Heterogeneous network (HetNet) deployments have low power nodes or small cells located throughout a macro-cell layout. Cellular operators have shown significant interest in HetNet deployments as a mechanism to enhance system performance, either in expanded coverage, increased capacity of number of users or data throughput, or both. One HetNet deployment has one or more of the low power nodes using the same carrier frequency as the macro cell, which tends towards co-channel interference.
Document R1-110687 by Qualcomm, Inc. entitled “INTERFERENCE ISSUES IN HETEROGENEOUS NETWORKS FOR HSPA” [3GPP TSG RAN WG1 Meeting #64; Taipei, Taiwan; 21-25 Feb. 2011] presents such a co-channel deployment for study of the evolution of High Speed Packet Access (HSPA) in the Third Generation Partnership Project (3GPP). Specifically, introduction of the low power nodes to the macro cell brings challenges for reliability of the control channel (namely, the high speed dedicated physical control channel or HS-DPCCH) and also for interference management between the low power nodes (LPNs) and high power nodes (HPNs). Mobility in wideband code-division multiple access (WCDMA) systems, including HSPA, is typically handled by using power measurements of the downlink common pilot channel (CPICH) which the network node B broadcasts with constant power. The CPICH technique has worked well in the past but it is a downlink metric only; in a HetNet scenario there are more likely to be several possible handover candidates and so to choose the best one it is useful to know the uplink pathloss from the mobile unit (more generally, a user equipment or UE) to each node B. Using uplink pathloss as a handover criteria helps ensure that the node B having the lowest pathloss will be used as the serving cell for the enhanced data channel (E-DCH).

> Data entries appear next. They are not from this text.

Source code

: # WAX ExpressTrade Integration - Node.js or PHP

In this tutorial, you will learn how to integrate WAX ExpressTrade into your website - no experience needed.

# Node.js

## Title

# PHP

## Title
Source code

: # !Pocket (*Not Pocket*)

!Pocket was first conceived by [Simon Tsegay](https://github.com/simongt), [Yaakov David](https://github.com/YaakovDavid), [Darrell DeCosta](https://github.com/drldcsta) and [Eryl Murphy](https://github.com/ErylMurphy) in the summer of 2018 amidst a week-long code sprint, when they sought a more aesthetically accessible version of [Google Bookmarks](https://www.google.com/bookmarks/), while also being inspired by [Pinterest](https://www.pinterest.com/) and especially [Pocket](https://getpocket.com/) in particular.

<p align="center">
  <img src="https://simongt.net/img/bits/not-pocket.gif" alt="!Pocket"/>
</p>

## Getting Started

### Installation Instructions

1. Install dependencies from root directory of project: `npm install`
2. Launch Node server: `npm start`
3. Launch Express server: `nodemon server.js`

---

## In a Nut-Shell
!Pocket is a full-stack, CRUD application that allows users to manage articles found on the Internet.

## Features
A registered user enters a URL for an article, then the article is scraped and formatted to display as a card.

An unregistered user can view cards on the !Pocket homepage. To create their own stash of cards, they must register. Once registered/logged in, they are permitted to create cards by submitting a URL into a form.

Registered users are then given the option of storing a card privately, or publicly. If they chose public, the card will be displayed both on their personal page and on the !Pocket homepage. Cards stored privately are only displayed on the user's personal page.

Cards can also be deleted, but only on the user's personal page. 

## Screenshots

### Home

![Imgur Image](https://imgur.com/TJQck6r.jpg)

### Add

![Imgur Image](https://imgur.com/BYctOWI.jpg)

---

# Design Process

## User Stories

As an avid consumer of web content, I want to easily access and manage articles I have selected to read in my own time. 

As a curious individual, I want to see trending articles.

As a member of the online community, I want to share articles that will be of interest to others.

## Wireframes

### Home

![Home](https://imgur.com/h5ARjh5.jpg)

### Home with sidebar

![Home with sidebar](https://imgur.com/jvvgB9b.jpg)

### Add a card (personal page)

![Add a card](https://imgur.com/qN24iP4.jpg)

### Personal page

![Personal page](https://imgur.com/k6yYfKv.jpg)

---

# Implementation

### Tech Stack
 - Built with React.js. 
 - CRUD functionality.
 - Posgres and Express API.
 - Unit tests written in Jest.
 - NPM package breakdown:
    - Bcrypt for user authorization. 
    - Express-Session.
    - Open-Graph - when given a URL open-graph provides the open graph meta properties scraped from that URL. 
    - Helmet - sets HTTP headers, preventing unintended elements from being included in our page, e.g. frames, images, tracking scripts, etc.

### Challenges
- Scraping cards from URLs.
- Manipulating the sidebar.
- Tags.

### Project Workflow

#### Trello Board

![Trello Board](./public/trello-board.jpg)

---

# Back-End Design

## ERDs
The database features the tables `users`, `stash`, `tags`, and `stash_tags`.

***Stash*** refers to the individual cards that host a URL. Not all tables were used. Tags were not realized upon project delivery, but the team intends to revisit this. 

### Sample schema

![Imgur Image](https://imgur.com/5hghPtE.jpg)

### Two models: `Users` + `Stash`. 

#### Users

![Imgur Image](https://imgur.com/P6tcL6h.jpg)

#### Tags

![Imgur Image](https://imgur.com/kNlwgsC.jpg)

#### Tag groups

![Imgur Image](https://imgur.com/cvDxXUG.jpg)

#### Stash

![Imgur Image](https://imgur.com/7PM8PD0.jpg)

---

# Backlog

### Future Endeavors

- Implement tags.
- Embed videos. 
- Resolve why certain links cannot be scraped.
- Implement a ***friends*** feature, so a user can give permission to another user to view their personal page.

In homogeneous network deployments where node B transmission powers are the same (e.g., all cells are macro cells), the CPICH measurements taken by the UEs are proportional to pathloss. This is not the case in HetNet deployments due to different transmission powers of the HPN node Bs versus the LPN node Bs.
One HetNet deployment option to avoid the reliability problem of the HS-DPCCH is to use what is known as a dedicated controller deployment in which the LPNs and the HPN are under control of different radio network controllers (RNCs). This deployment allows operators a more flexible choice of vendors, and could be a valuable solution when, for example, the RNC encounters capacity limits or limits to its HPN (node B) port connectivity. But the different RNCs would mean soft handover of the UEs would not be supported between an HPN and an LPN, and also the co-channel interference problem is likely to become more severe.

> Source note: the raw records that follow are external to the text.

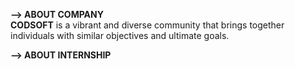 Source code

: **--> ABOUT COMPANY**                                                    
**CODSOFT** is a vibrant and diverse community that brings together individuals with similar objectives and ultimate goals.

**--> ABOUT INTERNSHIP**

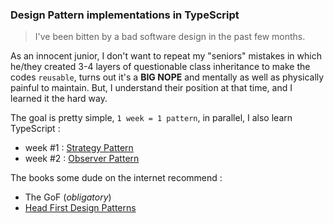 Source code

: ### Design Pattern implementations in TypeScript

> I've been bitten by a bad software design in the past few months.

As an innocent junior, I don't want to repeat my "seniors" mistakes in which he/they created 3-4 layers of questionable class inheritance to make the codes `reusable`, turns out it's a **BIG NOPE** and mentally as well as physically painful to maintain. But, I understand their position at that time, and I learned it the hard way.

The goal is pretty simple, `1 week = 1 pattern`, in parallel, I also learn TypeScript :
* week #1 : [Strategy Pattern](strategy/)
* week #2 : [Observer Pattern](observer/)


The books some dude on the internet recommend :
* The GoF (*obligatory*)
* [Head First Design Patterns](http://shop.oreilly.com/product/9780596007126.do)
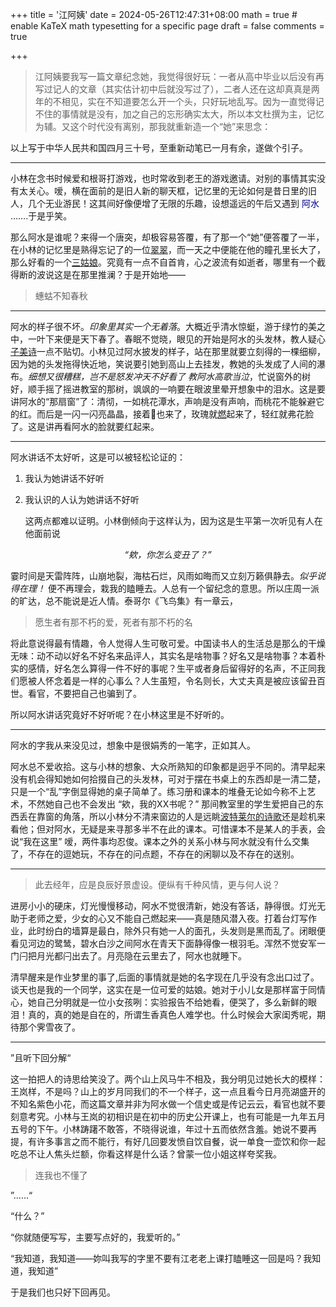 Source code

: +++
title = '江阿姨'
date = 2024-05-26T12:47:31+08:00
math = true                                 # enable KaTeX math typesetting for a specific page
draft = false
comments = true

+++

> 江阿姨要我写一篇文章纪念她，我觉得很好玩：一者从高中毕业以后没有再写过记人的文章（其实估计初中后就没写过了），二者人还在这却真真是两年的不相见，实在不知道要怎么开一个头，只好玩地乱写。因为一直觉得记不住的事情就是没有，加之自己的忘形确实太大，所以本文杜撰为主，记忆为辅。又这个时代没有离别，那我就重新造一个“她”来思念：

以上写于中华人民共和国四月三十号，至重新动笔已一月有余，遂做个引子。

-----

小林在念书时候爱和根哥打游戏，也时常收到老王的游戏邀请。对别的事情其实没有太关心。嗳，横在面前的是旧人新的聊天框，记忆里的无论如何是昔日里的旧人，几个无业游民！这其间好像便增了无限的乐趣，设想遥远的午后又遇到 <span style="color: darkblue;">阿水</span> …….于是乎笑。



那么阿水是谁呢？来得一个唐突，却极容易答覆，有了那一个“她”便答覆了一半，在小林的记忆里是熟得忘记了的一位[翠翠](https://millionbook.net/mj/s/shencongwen/bc/001.htm)，而一天之中便能在他的瞳孔里长大了，那么好看的一个[三姑娘](https://millionbook.net/xd/f/feiming/000/017.htm)。究竟有一点不自首肯，心之波流有如逝者，哪里有一个截得断的波说这是在那里推澜？于是开始地——


> 蟪蛄不知春秋

-----


阿水的样子很不坏。*印象里其实一个无着落*。大概近乎清水惊蜓，游于绿竹的美之中，一叶下来便是天下春了。春眠不觉晓，眼见的开始是阿水的头发林，教人疑心[子美诗](https://so.gushiwen.cn/mingju/juv_044a08fecb20.aspx)一点不贴切。小林见过阿水披发的样子，站在那里就要立刻得的一棵细柳，因为她的头发拖得快近地，笑说要引她到高山上去挂发，教她的头发成了人间的瀑布。*细想又很糟糕，岂不是怒发冲天不好看了 教阿水高歌当泣*，忙说窗外的树好，顺手摇了摇进教室的那树，飒飒的一响要在眼波里晕开想象中的泪水。这是要讲阿水的“那扇窗”了：清彻，一如桃花潭水，声响是没有声响，而桃花不能躲避它的红。而后是一闪一闪亮晶晶，接着🦊也来了，玫瑰就[燃](https://so.gushiwen.cn/mingju/juv_12e137130c19.aspx)起来了，轻红就弗花脸了。这是讲再看阿水的脸就要红起来。

-----

阿水讲话不太好听，这是可以被轻松论证的：

1. 我认为她讲话不好听

2. 我认识的人认为她讲话不好听

   这两点都难以证明。小林倒倾向于这样认为，因为这是生平第一次听见有人在他面前说

<p style="text-align: center; font-style: italic;">
    “欸，你怎么变丑了？”
</p>

霎时间是天雷阵阵，山崩地裂，海枯石烂，风雨如晦而又立刻万籁俱静去。*似乎说得在理！* 便不再理会，栽我的瞌睡去。人总有一个留纪念的意思。所以庄周一派的旷达，总不能说是近人情。泰哥尔《飞鸟集》有一章云， 

>愿生者有那不朽的爱，死者有那不朽的名

将此意说得最有情趣，令人觉得人生可敬可爱。中国读书人的生活总是那么的干燥无味：动不动以好名不好名来品评人，其实名是啥物事？好名又是啥物事？本着朴实的感情，好名怎么算得一件不好的事呢？生平或者身后留得好的名声，不正同我们愿被人怀念着是一样的心事么？人生虽短，令名则长，大丈夫真是被应该留丑百世。看官，不要把自己也骗到了。

所以阿水讲话究竟好不好听呢？在小林这里是不好听的。

-----

阿水的字我从来没见过，想象中是很娟秀的一笔字，正如其人。

阿水总不爱收拾。这与小林的想象、大众所熟知的印象都是迥乎不同的。清早起来没有机会得知她如何拾掇自己的头发林，可对于摆在书桌上的东西却是一清二楚，只是一个“乱”字倒显得她的桌子简单了。练习册和课本的堆叠无论如今称不上艺术，不然她自己也不会发出 “欸，我的XX书呢？” 那间教室里的学生爱把自己的东西丢在靠窗的角落，所以小林分不清来窗边的人是远眺[波特莱尔的诗歌](https://blog.wenxuecity.com/myblog/19562/202103/36894.html)还是趁机来看他；但对阿水，无疑是来寻那多半不在此的课本。可惜课本不是某人的手表，会说“我在这里”  嗳，两件事均忍俊。课本之外的关系小林与阿水就没有什么交集了，不存在的逗她玩，不存在的问点题，不存在的闲聊以及不存在的送别。



-----

> 此去经年，应是良辰好景虚设。便纵有千种风情，更与何人说？

进房小小的硬床，灯光慢慢移动，阿水不觉很清新，她没有答话，静得很。灯光无助于老师之爱，少女的心又不能自己燃起来——真是随风潜入夜。打着台灯写作业，此时纷白的墙算是最白，除外只有她一人的面孔，头发则是黑而乱了。闭眼便看见河边的鹭鸶，碧水白沙之间阿水在青天下面静得像一根羽毛。浑然不觉安军一门闩把月光都闩出去了。月亮隐在云里去了，阿水也就睡下。

清早醒来是作业梦里的事了,后面的事情就是她的名字现在几乎没有念出口过了。谈天也是我的一个同学，这实在是一位可爱的姑娘。她对于小儿女是那样富于同情心，她自己分明就是一位小女孩咧：实验报告不给她看，便哭了，多么新鲜的眼泪！真的，真的她是自在的，所谓生香真色人难学也。什么时候会大家闺秀呢，期待那个霁雪夜了。

-----

”且听下回分解“

这一拍把人的诗思给笑没了。两个山上风马牛不相及，我分明见过她长大的模样：王岚样，不是吗？山上的岁月同我们的不一个样子，这一点且看今日月亮湖盛开的不知名紫色小花，而这篇文章并非为阿水做一个信史或是传记云云，看官也就不要刻意考究。小林与王岚的初相识是在初中的历史公开课上，也有可能是一九年五月五号的下午。小林踌躇不敢答，不晓得说谁，年过十五而依然含羞。她说不要再提，有许多事言之而不能行，有好几回要发愤自饮自餐，说一单食一壶饮和你一起吃总不让人焦头烂额，你看这样是什么话？曾蒙一位小姐这样夸奖我。

> 连我也不懂了

”......“

“什么？”

“你就随便写写，主要写点好的，我爱听的。”

“我知道，我知道——妳叫我写的字里不要有江老老上课打瞌睡这一回是吗？我知道，我知道”

于是我们也只好下回再见。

Consider again a more traditional HetNet deployment with the HPN and its nearby LPNs under the same RNC, which means soft handovers are supported. If there is an imbalance in the uplink (UL) versus downlink (DL) for E-DCH serving cell (i.e., having the best downlink with the strongest received signal but not the best uplink with the shortest pathloss), the UL scheduling information (SI) that includes the UE's uplink power headroom (UPH) and its data buffer status might not be received correctly by the serving E-DCH cell. This is because power control for the DPCCH is dominated by the best uplink of the radio link set (RLS) whereas the SI is only targeting the serving E-DCH cell which might have the worst uplink.

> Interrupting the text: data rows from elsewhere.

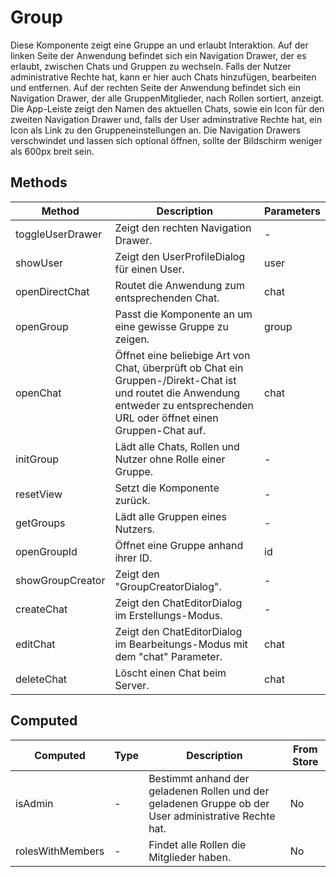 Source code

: # Group

Diese Komponente zeigt eine Gruppe an und erlaubt Interaktion. Auf der linken Seite der Anwendung befindet sich ein Navigation Drawer, der es erlaubt, zwischen Chats und Gruppen zu wechseln. Falls der Nutzer administrative Rechte hat, kann er hier auch Chats hinzufügen, bearbeiten und entfernen. Auf der rechten Seite der Anwendung befindet sich ein Navigation Drawer, der alle GruppenMitglieder, nach Rollen sortiert, anzeigt. Die App-Leiste zeigt den Namen des aktuellen Chats, sowie ein Icon für den zweiten Navigation Drawer und, falls der User adminstrative Rechte hat, ein Icon als Link zu den Gruppeneinstellungen an. Die Navigation Drawers verschwindet und lassen sich optional öffnen, sollte der Bildschirm weniger als 600px breit sein.

## Methods

<!-- @vuese:Group:methods:start -->
|Method|Description|Parameters|
|---|---|---|
|toggleUserDrawer|Zeigt den rechten Navigation Drawer.|-|
|showUser|Zeigt den UserProfileDialog für einen User.|user|
|openDirectChat|Routet die Anwendung zum entsprechenden Chat.|chat|
|openGroup|Passt die Komponente an um eine gewisse Gruppe zu zeigen.|group|
|openChat|Öffnet eine beliebige Art von Chat, überprüft ob Chat ein Gruppen-/Direkt-Chat ist und routet die Anwendung entweder zu entsprechenden URL oder öffnet einen Gruppen-Chat auf.|chat|
|initGroup|Lädt alle Chats, Rollen und Nutzer ohne Rolle einer Gruppe.|-|
|resetView|Setzt die Komponente zurück.|-|
|getGroups|Lädt alle Gruppen eines Nutzers.|-|
|openGroupId|Öffnet eine Gruppe anhand ihrer ID.|id|
|showGroupCreator|Zeigt den "GroupCreatorDialog".|-|
|createChat|Zeigt den ChatEditorDialog im Erstellungs-Modus.|-|
|editChat|Zeigt den ChatEditorDialog im Bearbeitungs-Modus mit dem "chat" Parameter.|chat|
|deleteChat|Löscht einen Chat beim Server.|chat|

<!-- @vuese:Group:methods:end -->


## Computed

<!-- @vuese:Group:computed:start -->
|Computed|Type|Description|From Store|
|---|---|---|---|
|isAdmin|-|Bestimmt anhand der geladenen Rollen und der geladenen Gruppe ob der User administrative Rechte hat.|No|
|rolesWithMembers|-|Findet alle Rollen die Mitglieder haben.|No|

<!-- @vuese:Group:computed:end -->


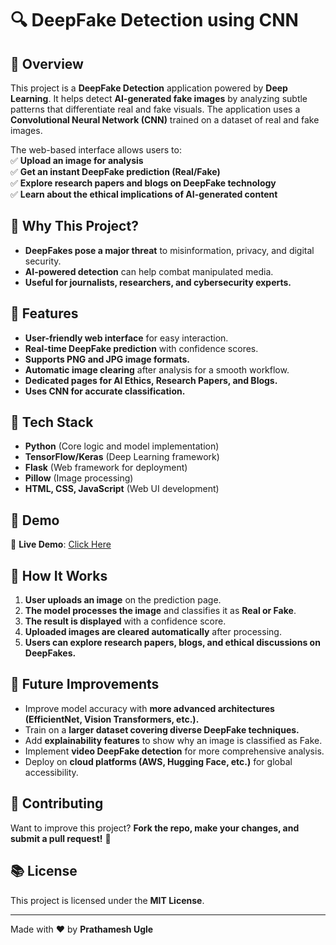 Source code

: # 🔍 DeepFake Detection using CNN


## 🚀 Overview  
This project is a **DeepFake Detection** application powered by **Deep Learning**. It helps detect **AI-generated fake images** by analyzing subtle patterns that differentiate real and fake visuals. The application uses a **Convolutional Neural Network (CNN)** trained on a dataset of real and fake images.

The web-based interface allows users to:  
✅ **Upload an image for analysis**  
✅ **Get an instant DeepFake prediction (Real/Fake)**  
✅ **Explore research papers and blogs on DeepFake technology**  
✅ **Learn about the ethical implications of AI-generated content**  

## 🎯 Why This Project?  
- **DeepFakes pose a major threat** to misinformation, privacy, and digital security.  
- **AI-powered detection** can help combat manipulated media.  
- **Useful for journalists, researchers, and cybersecurity experts.**  

## 🌟 Features  
- **User-friendly web interface** for easy interaction.  
- **Real-time DeepFake prediction** with confidence scores.  
- **Supports PNG and JPG image formats.**  
- **Automatic image clearing** after analysis for a smooth workflow.  
- **Dedicated pages for AI Ethics, Research Papers, and Blogs.**  
- **Uses CNN for accurate classification.**  

## 🤖 Tech Stack  
- **Python** (Core logic and model implementation)  
- **TensorFlow/Keras** (Deep Learning framework)  
- **Flask** (Web framework for deployment)  
- **Pillow** (Image processing)  
- **HTML, CSS, JavaScript** (Web UI development)  

## 📸 Demo  
🎥 **Live Demo**: [Click Here](https://huggingface.co/spaces/TheGrandmaSlayer/deepfakedetection)  

## 🏰 How It Works  
1. **User uploads an image** on the prediction page.  
2. **The model processes the image** and classifies it as **Real or Fake**.  
3. **The result is displayed** with a confidence score.  
4. **Uploaded images are cleared automatically** after processing.  
5. **Users can explore research papers, blogs, and ethical discussions on DeepFakes.**  

## 💪 Future Improvements  
- Improve model accuracy with **more advanced architectures (EfficientNet, Vision Transformers, etc.).**  
- Train on a **larger dataset covering diverse DeepFake techniques.**  
- Add **explainability features** to show why an image is classified as Fake.  
- Implement **video DeepFake detection** for more comprehensive analysis.  
- Deploy on **cloud platforms (AWS, Hugging Face, etc.)** for global accessibility.  

## 🤝 Contributing  
Want to improve this project? **Fork the repo, make your changes, and submit a pull request!** 🚀  

## 📚 License  
This project is licensed under the **MIT License**.  

---  
Made with ❤️ by **Prathamesh Ugle**
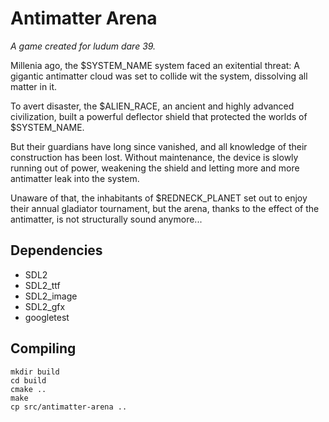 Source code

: # Antimatter Arena #

*A game created for ludum dare 39.*

Millenia ago, the $SYSTEM_NAME system faced an exitential threat:
A gigantic antimatter cloud was set to collide wit the system,
dissolving all matter in it.

To avert disaster, the $ALIEN_RACE, an ancient and highly advanced
civilization, built a powerful deflector shield that protected the
worlds of $SYSTEM_NAME.

But their guardians have long since vanished, and all knowledge of their
construction has been lost. Without maintenance, the device is slowly
running out of power, weakening the shield and letting more and more
antimatter leak into the system.

Unaware of that, the inhabitants of $REDNECK_PLANET set out to enjoy
their annual gladiator tournament, but the arena, thanks to the
effect of the antimatter, is not structurally sound anymore...

## Dependencies ##

* SDL2
* SDL2_ttf
* SDL2_image
* SDL2_gfx
* googletest

## Compiling ##

    mkdir build
    cd build
    cmake ..
    make
    cp src/antimatter-arena ..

Document R1-110687 describes this also in its discussion at section 2 concerning the shared controller deployment scenario (same RNC for HPN and LPN); the strength of the signal received by each network node (HPN and LPN) does not depend on that node's downlink transmit power. Introduction of the LPNs potentially causes large uplink/downlink (UL/DL) imbalances in that cells other than the serving cell can receive much stronger UL signals from the UE than the serving cell receives. So for example a UE in soft handover from a serving HPN to a LPN can have a much better uplink with the LPN. The LPN can then give power commands to the UE such that the UE's transmit power is reduced to the extent that the still serving HPN gets only a very weak signal from it, resulting in the serving HPN being unable to reliably decode the UE's HS-DPCCH (which carries acknowledgements ACKs and negative ACKS (NACKs) as well as channel quality information CQI). Since the HPN is still the serving cell, this unreliable ACK/NACK decoding would result in excessive re-transmissions of data the UE may have already properly received, which degrades at least the DL performance. There are also interference issues for the co-channel HetNet deployment, for example when the interference victim LPN is not in the active set of the UE being served by a HPN and so the victim LPN has no opportunity to provide the UE with power control commands.
Distilling the above concerns, the problem then is how to address these large power imbalances that arise in co-channel HetNet deployments where the UL pathloss is not linearly analogous to the measured DL metric. The solution should be for a shared controller deployment where the HPN and the LPN are under the same RNC in order to support soft handover. The teachings below can be employed to address this problem, though this is but one non-limiting implementation thereof.